_Data for review_
━━━━━━━━━━━━━━━━
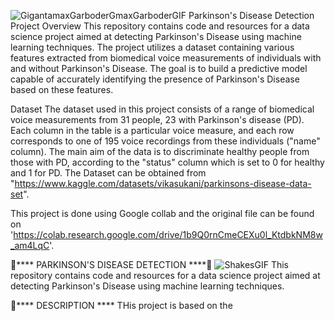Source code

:![GigantamaxGarboderGmaxGarboderGIF](https://github.com/Poorvansh26/Parkinson-s-Disease-Detection/assets/95774345/9709a242-742a-4efb-bcdc-83f101b04874)                                         Parkinson's Disease Detection Project
Overview
 This repository contains code and resources for a data science project aimed at detecting Parkinson's Disease using machine learning techniques. The project utilizes a dataset containing various features extracted from biomedical voice measurements of individuals with and without Parkinson's Disease. The goal is to build a predictive model capable of accurately identifying the presence of Parkinson's Disease based on these features.

 Dataset
The dataset used in this project consists of a range of biomedical voice measurements from 31 people, 23 with Parkinson's disease (PD). Each column in the table is a particular voice measure, and each row corresponds to one of 195 voice recordings from these individuals ("name" column). The main aim of the data is to discriminate healthy people from those with PD, according to the "status" column which is set to 0 for healthy and 1 for PD. 
The Dataset can be obtained from "https://www.kaggle.com/datasets/vikasukani/parkinsons-disease-data-set".

This project is done using Google collab and the original file can be found on 'https://colab.research.google.com/drive/1b9Q0rnCmeCEXu0l_KtdbkNM8w_am4LqC'.

💉**** PARKINSON'S DISEASE DETECTION ****💉
![ShakesGIF](https://github.com/Poorvansh26/Parkinson-s-Disease-Detection/assets/95774345/7408f815-69da-4b6b-a4a9-7131a9c9cc04)
This repository contains code and resources for a data science project aimed at detecting Parkinson's Disease using machine learning techniques.

📓**** DESCRIPTION ****
THis project is based on the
━━━━━━━━━━━━━━━━
_Your instructions_
In the answer, restate word for word each line from the one with "DISEASE DETECTION ****💉" through the end of the material above.

_Solution to this problem_
💉**** PARKINSON'S DISEASE DETECTION ****💉
![ShakesGIF](https://github.com/Poorvansh26/Parkinson-s-Disease-Detection/assets/95774345/7408f815-69da-4b6b-a4a9-7131a9c9cc04)
This repository contains code and resources for a data science project aimed at detecting Parkinson's Disease using machine learning techniques.

📓**** DESCRIPTION ****
THis project is based on the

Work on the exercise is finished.